Every line from the first record below down to the line that includes "- **Keep Stores" must be reproduced exactly; the pictures are not.

• [RECORDS SUPPLIED]
......

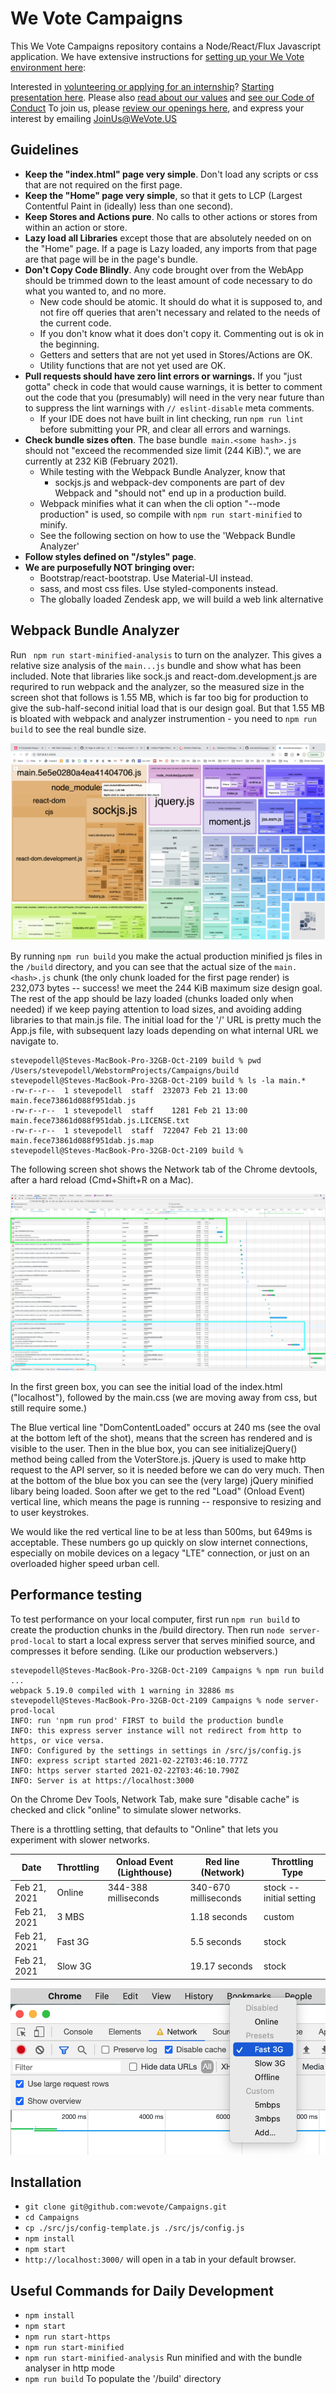 # We Vote Campaigns

This We Vote Campaigns repository contains a Node/React/Flux Javascript application. We have extensive instructions for [setting up your We Vote environment here](https://github.com/wevote/WebApp): 

Interested in [volunteering or applying for an internship](https://www.idealist.org/en/nonprofit/f917ce3db61a46cb8ad2b0d4e335f0af-we-vote-oakland#opportunities)? [Starting presentation here](https://prezi.com/5v4drd74pt6n/we-vote-introduction-strategic-landscape/). 
Please also [read about our values](https://docs.google.com/document/d/12qBXevI3mVKUsGmXL8mrDMPnWJ1SYw9zX9LGW5cozgg/edit) and 
[see our Code of Conduct](CODE_OF_CONDUCT.md)
To join us, please [review our openings here](https://www.idealist.org/en/nonprofit/f917ce3db61a46cb8ad2b0d4e335f0af-we-vote-oakland#opportunities), and express your interest by emailing JoinUs@WeVote.US


## Guidelines

- **Keep the "index.html" page very simple**. Don't load any scripts or css that are not required on the first page.
- **Keep the "Home" page very simple**, so that it gets to LCP (Largest Contentful Paint in (ideally) less than one second). 
- **Keep Stores and Actions pure**.  No calls to other actions or stores from within an action or store.
- **Lazy load all Libraries** except those that are absolutely needed on on the "Home" page.  If a page is Lazy loaded, any imports from that page are that page will be in the page's bundle. 
- **Don't Copy Code Blindly**.  Any code brought over from the WebApp should be trimmed down to the least amount of code necessary to 
do what you wanted to, and no more. 
  - New code should be atomic. It should do what it is supposed to, and not fire off queries that aren't necessary and related to the needs of the current code.
  - If you don't know what it does don't copy it.  Commenting out is ok in the beginning.
  - Getters and setters that are not yet used in Stores/Actions are OK.
  - Utility functions that are not yet used are OK.
- **Pull requests should have zero lint errors or warnings.**  If you "just gotta" check in code that would
  cause warnings, it is better to comment out the code that you (presumably) will need in the very near future than to 
    suppress the lint warnings with `// eslint-disable` meta comments.
  - If your IDE does not have built in lint checking, run `npm run lint` before submitting your PR, and clear all errors and warnings.
- **Check bundle sizes often**.  The base bundle` main.<some hash>.js` should not "exceed the recommended size limit (244 KiB).", we are currently
  at 232 KiB (February 2021).
  - While testing with the Webpack Bundle Analyzer, know that
    - sockjs.js and webpack-dev components are part of dev Webpack and "should not" end up in a production build.
  - Webpack minifies what it can when the cli option  "--mode production" is used, so compile with `npm run start-minified` to minify.
  - See the following section on how to use the 'Webpack Bundle Analyzer'
- **Follow styles defined on "/styles" page**.
- **We are purposefully NOT bringing over:**
  - Bootstrap/react-bootstrap.  Use Material-UI instead.
  - sass, and most css files.  Use styled-components instead.
  - The globally loaded Zendesk app, we will build a web link alternative

## Webpack Bundle Analyzer
Run ` npm run start-minified-analysis` to turn on the analyzer.  This gives a relative size analysis of the `main...js` bundle and
show what has been included.  Note that libraries like sock.js and react-dom.development.js are requrired
to run webpack and the analyzer, so the measured size in the screen shot that follows is 1.55 MB, which is far too big for
production to give the sub-half-second initial load that is our design goal.  But that 1.55 MB is bloated with webpack and analyzer
instrumention - you need to `npm run build` to see the real bundle size.

![ScreenShot](./docs/images/WebpackBundleAnalyzer.png)

By running `npm run build` you make the actual production minified js files in the `/build` directory, and you can see that the 
actual size of the `main.<hash>.js` chunk (the only chunk loaded for the first page render) is 232,073 bytes -- success!  we meet the
244 KiB maximum size design goal.  
The rest of the app should be lazy loaded (chunks loaded only when needed) if we keep paying attention to load sizes, 
and avoiding adding libraries to that main.js file.  The initial load for the '/' URL is pretty much the App.js file,
with subsequent lazy loads depending on what internal URL we navigate to.
```
stevepodell@Steves-MacBook-Pro-32GB-Oct-2109 build % pwd 
/Users/stevepodell/WebstormProjects/Campaigns/build
stevepodell@Steves-MacBook-Pro-32GB-Oct-2109 build % ls -la main.*
-rw-r--r--  1 stevepodell  staff  232073 Feb 21 13:00 main.fece73861d088f951dab.js
-rw-r--r--  1 stevepodell  staff    1281 Feb 21 13:00 main.fece73861d088f951dab.js.LICENSE.txt
-rw-r--r--  1 stevepodell  staff  722047 Feb 21 13:00 main.fece73861d088f951dab.js.map
stevepodell@Steves-MacBook-Pro-32GB-Oct-2109 build % 
```
The following screen shot shows the Network tab of the Chrome devtools, after a hard reload (Cmd+Shift+R on a Mac).

![ScreenShot](./docs/images/ChromeDevToolsNetworkTab.png)

In the first green box, you can see the initial load of the index.html ("localhost"), followed by the 
main.css (we are moving away from css, but still require some.)  

The Blue vertical line "DomContentLoaded" occurs at 
240 ms (see the oval at the bottom left of the shot), means that the screen has rendered and is visible to the
user.  Then in the blue box, you can see initializejQuery() method being called from the VoterStore.js.  jQuery is used
to make http request to the API server, so it is needed before we can do very much.  Then at the bottom of the
blue box you can see the (very large) jQuery minified libary being loaded.  Soon after we get to the red 
"Load" (Onload Event) vertical line, which means the page is running -- responsive to resizing and to user keystrokes.

We would like the red vertical line to be at less than 500ms, but 649ms is acceptable.  These numbers go up
quickly on slow internet connections, especially on mobile devices on a legacy "LTE" connection, or just on an overloaded 
higher speed urban cell.

## Performance testing

To test performance on your local computer, first run `npm run build` to create the production chunks in the /build directory.
Then run `node server-prod-local` to start a local express server that serves minified source, and compresses it before sending. 
(Like our production webservers.)

```angular2html
stevepodell@Steves-MacBook-Pro-32GB-Oct-2109 Campaigns % npm run build
...
webpack 5.19.0 compiled with 1 warning in 32886 ms
stevepodell@Steves-MacBook-Pro-32GB-Oct-2109 Campaigns % node server-prod-local
INFO: run 'npm run prod' FIRST to build the production bundle
INFO: this express server instance will not redirect from http to https, or vice versa.
INFO: Configured by the settings in settings in /src/js/config.js
INFO: express script started 2021-02-22T03:46:10.777Z
INFO: https server started 2021-02-22T03:46:10.790Z
INFO: Server is at https://localhost:3000
```


On the Chrome Dev Tools, Network Tab, make sure "disable cache" is checked and click "online" to simulate
slower networks.

There is a throttling setting, that defaults to "Online" that lets you experiment with slower networks.

| Date | Throttling | Onload Event (Lighthouse) | Red line (Network) | Throttling Type |
| --- | --- | --- | ---| ---|
| Feb 21, 2021 | Online | 344-388 milliseconds | 340-670 milliseconds | stock -- initial setting  |
| Feb 21, 2021 | 3 MBS | | 1.18 seconds | custom |
| Feb 21, 2021 | Fast 3G | | 5.5 seconds | stock |
| Feb 21, 2021 | Slow 3G | | 19.17 seconds | stock |

![ScreenShot](./docs/images/DevToolsNetworkTabSpeedPopUp.png)


## Installation

- `git clone git@github.com:wevote/Campaigns.git`
- `cd Campaigns`
- `cp ./src/js/config-template.js ./src/js/config.js`
- `npm install`
- `npm start`
- `http://localhost:3000/` will open in a tab in your default browser.


## Useful Commands for Daily Development

- `npm install`
- `npm start`
- `npm run start-https`
- `npm run start-minified`
- `npm run start-minified-analysis`   Run minified and with the bundle analyser in http mode
- `npm run build`                     To populate the '/build' directory


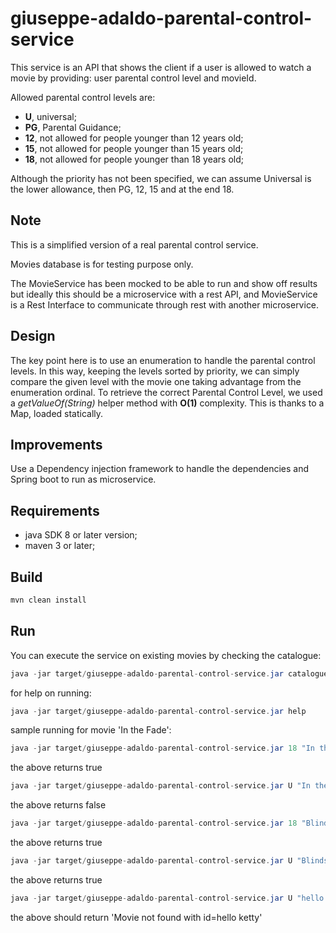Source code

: # giuseppe-adaldo-parental-control-service

This service is an API that shows the client if a user is allowed to watch a movie by providing:
user parental control level and movieId.

Allowed parental control levels are:

- __U__, universal;
- __PG__, Parental Guidance;
- __12__, not allowed for people younger than 12 years old;
- __15__, not allowed for people younger than 15 years old;
- __18__, not allowed for people younger than 18 years old;

Although the priority has not been specified, we can assume Universal is the lower allowance, then PG, 12, 15 and at 
the end 18.

Note
---
This is a simplified version of a real parental control service.

Movies database is for testing purpose only.

The MovieService has been mocked to be able to run and show off results but ideally this should be a microservice 
with a rest API, and MovieService is a Rest Interface to communicate through rest with another microservice.

Design
---
The key point here is to use an enumeration to handle the parental control levels. In this way, keeping the levels 
sorted by priority, we can simply compare the given level with the movie one taking advantage from the enumeration 
ordinal. 
To retrieve the correct Parental Control Level, we used a _getValueOf(String)_ helper method with __O(1)__ 
complexity. This is thanks to a Map, loaded statically.


Improvements
---
Use a Dependency injection framework to handle the dependencies and Spring boot to run as microservice.

Requirements
---

- java SDK 8 or later version;
- maven 3 or later;

Build
---

```bash
mvn clean install
```

Run
---
You can execute the service on existing movies by checking the catalogue:
```java
java -jar target/giuseppe-adaldo-parental-control-service.jar catalogue 
```

for help on running:
```java
java -jar target/giuseppe-adaldo-parental-control-service.jar help 
``` 

sample running for movie 'In the Fade':
```java
java -jar target/giuseppe-adaldo-parental-control-service.jar 18 "In the Fade" 
``` 
the above returns true

```java
java -jar target/giuseppe-adaldo-parental-control-service.jar U "In the Fade" 
``` 
the above returns false

```java
java -jar target/giuseppe-adaldo-parental-control-service.jar 18 "Blindspotting" 
``` 
the above returns true

```java
java -jar target/giuseppe-adaldo-parental-control-service.jar U "Blindspotting" 
``` 
the above returns true

```java
java -jar target/giuseppe-adaldo-parental-control-service.jar U "hello ketty" 
``` 
the above should return 'Movie not found with id=hello ketty'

......

• [ANSWER TO THIS EXERCISE]
 # We Vote Campaigns

This We Vote Campaigns repository contains a Node/React/Flux Javascript application. We have extensive instructions for [setting up your We Vote environment here](https://github.com/wevote/WebApp): 

Interested in [volunteering or applying for an internship](https://www.idealist.org/en/nonprofit/f917ce3db61a46cb8ad2b0d4e335f0af-we-vote-oakland#opportunities)? [Starting presentation here](https://prezi.com/5v4drd74pt6n/we-vote-introduction-strategic-landscape/). 
Please also [read about our values](https://docs.google.com/document/d/12qBXevI3mVKUsGmXL8mrDMPnWJ1SYw9zX9LGW5cozgg/edit) and 
[see our Code of Conduct](CODE_OF_CONDUCT.md)
To join us, please [review our openings here](https://www.idealist.org/en/nonprofit/f917ce3db61a46cb8ad2b0d4e335f0af-we-vote-oakland#opportunities), and express your interest by emailing JoinUs@WeVote.US


## Guidelines

- **Keep the "index.html" page very simple**. Don't load any scripts or css that are not required on the first page.
- **Keep the "Home" page very simple**, so that it gets to LCP (Largest Contentful Paint in (ideally) less than one second). 
- **Keep Stores and Actions pure**.  No calls to other actions or stores from within an action or store.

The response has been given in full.